Zach D'Orazio

No. 11
- Position:: Wide receiver

Personal information
- Born:: May 28, 1991 (age 34) Avon Lake, Ohio, U.S.
- Height:: 6 ft 2 in (1.88 m)
- Weight:: 217 lb (98 kg)

Career information
- High school:: Cuyahoga Heights (OH)
- College:: Akron
- NFL draft:: 2015: undrafted

Career history
- New England Patriots (2015)*;
- * Offseason and/or practice squad member only

= Zach D'Orazio =

American football player (born 1991)

Zach D'Orazio (born May 28, 1991) is an American former football wide receiver. He played college football at Akron and high school football at Cuyahoga Heights High School.

==Early life==
D'Orazio attended Elyria Catholic High School before transferring to Cuyahoga Heights High School in Cleveland, Ohio, where he played football and ran track.

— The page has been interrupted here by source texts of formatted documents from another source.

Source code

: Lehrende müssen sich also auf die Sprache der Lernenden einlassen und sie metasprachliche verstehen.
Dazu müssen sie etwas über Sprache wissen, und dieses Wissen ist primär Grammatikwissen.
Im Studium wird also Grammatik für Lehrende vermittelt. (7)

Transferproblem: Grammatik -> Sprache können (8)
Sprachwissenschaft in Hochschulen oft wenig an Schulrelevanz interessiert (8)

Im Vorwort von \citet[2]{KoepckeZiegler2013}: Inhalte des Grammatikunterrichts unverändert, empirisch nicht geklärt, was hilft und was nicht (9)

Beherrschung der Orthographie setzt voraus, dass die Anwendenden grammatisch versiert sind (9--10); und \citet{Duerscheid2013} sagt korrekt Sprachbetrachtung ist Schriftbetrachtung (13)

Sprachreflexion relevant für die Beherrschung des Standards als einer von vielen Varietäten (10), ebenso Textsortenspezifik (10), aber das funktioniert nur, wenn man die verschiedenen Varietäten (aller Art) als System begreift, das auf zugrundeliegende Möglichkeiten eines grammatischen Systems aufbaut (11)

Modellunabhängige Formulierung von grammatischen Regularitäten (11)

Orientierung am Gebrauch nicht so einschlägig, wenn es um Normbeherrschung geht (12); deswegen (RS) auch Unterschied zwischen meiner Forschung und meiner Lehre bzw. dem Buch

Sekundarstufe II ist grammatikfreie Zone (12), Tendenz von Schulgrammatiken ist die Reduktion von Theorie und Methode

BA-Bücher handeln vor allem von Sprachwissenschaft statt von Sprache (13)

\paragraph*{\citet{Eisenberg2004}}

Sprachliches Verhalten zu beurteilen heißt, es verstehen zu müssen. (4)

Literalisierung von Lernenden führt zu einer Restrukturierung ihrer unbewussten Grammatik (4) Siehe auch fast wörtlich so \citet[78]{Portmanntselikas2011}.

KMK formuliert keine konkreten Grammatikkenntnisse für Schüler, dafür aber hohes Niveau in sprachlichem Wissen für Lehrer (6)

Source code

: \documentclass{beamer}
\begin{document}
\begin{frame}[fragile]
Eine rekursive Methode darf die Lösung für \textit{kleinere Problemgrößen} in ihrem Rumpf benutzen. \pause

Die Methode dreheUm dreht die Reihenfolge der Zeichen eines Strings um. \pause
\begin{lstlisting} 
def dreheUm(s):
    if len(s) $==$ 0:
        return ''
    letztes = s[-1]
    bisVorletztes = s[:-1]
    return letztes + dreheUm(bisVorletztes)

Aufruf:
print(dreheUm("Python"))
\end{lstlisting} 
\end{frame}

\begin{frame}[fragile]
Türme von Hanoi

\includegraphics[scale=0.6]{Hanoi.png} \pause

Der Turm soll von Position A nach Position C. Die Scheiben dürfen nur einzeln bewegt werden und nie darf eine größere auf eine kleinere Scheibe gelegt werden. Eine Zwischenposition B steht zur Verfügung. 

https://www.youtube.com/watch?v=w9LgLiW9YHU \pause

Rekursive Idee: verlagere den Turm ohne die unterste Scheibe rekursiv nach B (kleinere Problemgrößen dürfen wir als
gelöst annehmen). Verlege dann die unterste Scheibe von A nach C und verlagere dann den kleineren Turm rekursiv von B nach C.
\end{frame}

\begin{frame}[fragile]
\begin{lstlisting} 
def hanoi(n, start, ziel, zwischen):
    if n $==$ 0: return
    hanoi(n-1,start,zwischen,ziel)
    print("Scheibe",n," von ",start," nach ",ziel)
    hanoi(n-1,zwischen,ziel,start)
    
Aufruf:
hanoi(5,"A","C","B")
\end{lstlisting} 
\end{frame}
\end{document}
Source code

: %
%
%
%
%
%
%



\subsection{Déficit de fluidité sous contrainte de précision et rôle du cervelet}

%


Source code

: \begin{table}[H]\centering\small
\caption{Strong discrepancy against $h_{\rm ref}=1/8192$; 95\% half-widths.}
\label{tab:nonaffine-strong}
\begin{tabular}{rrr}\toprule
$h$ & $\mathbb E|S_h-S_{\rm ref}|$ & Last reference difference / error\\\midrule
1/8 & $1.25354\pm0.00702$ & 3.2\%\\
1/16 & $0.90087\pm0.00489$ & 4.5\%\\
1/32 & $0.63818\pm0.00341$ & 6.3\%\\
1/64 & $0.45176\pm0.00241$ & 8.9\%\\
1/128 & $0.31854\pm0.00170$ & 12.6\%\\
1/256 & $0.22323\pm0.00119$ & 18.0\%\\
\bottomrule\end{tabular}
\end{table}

He was named Chagrin Valley Metro Division Conference Offensive MVP in his junior and senior years. During his senior year (2008) he played quarterback and defensive back. As a QB, he completed 67 passes for 1,175 yards with 14 touchdowns and five interceptions. He rushed for 1,346 on 124 attempts. At DB, he had 74 tackles and 5 interceptions. He was named first-team All-Ohio in Division V at quarterback and first-team All-Ohio as a defensive back in his senior year. In track, he was conference champion in the 100-, 200- and 400-meter sprints.

==College career==
D'Orazio signed with the Akron Zips in 2010, but did not commence studying at Akron until January 2011 and began playing football in 2012. On March 27, 2012, it was announced that D'Orazio would switch from the quarterback position to wide receiver. He broke his leg in a game against the Tennessee Volunteers on September 22, and was out for the rest of the season. In his sophomore season (2013), he avoided injury and played the whole year, finishing with 54 receptions for 764 yards and 4 touchdowns. In his junior year, D'Orazio had 62 receptions for 658 yards and one touchdown. After his junior season, D'Orazio entered the 2015 NFL draft.

Statistics

|  |  | Receiving |  |  |  |  | Rushing |  |  |
|---|---|---|---|---|---|---|---|---|---|
| Year | Team | Rec | Yds | Avg | Lng | TD | Att | Yds | TD |
| 2012 | Akron | 15 | 197 | 13.1 | 31 | 0 | 0 | 0 | 0 |
| 2013 | Akron | 42 | 567 | 13.5 | 77 | 4 | 1 | −2 | 0 |
| 2014 | Akron | 62 | 658 | 10.6 | 32 | 1 | 1 | 3 | 0 |
| Career |  | 119 | 1,422 | 12.4 | 140 | 5 | 2 | 1 | 0 |

Source:

==Professional career==
D'Orazio was rated the 87th best wide receiver in the 2015 NFL draft by NFLDraftscout.com.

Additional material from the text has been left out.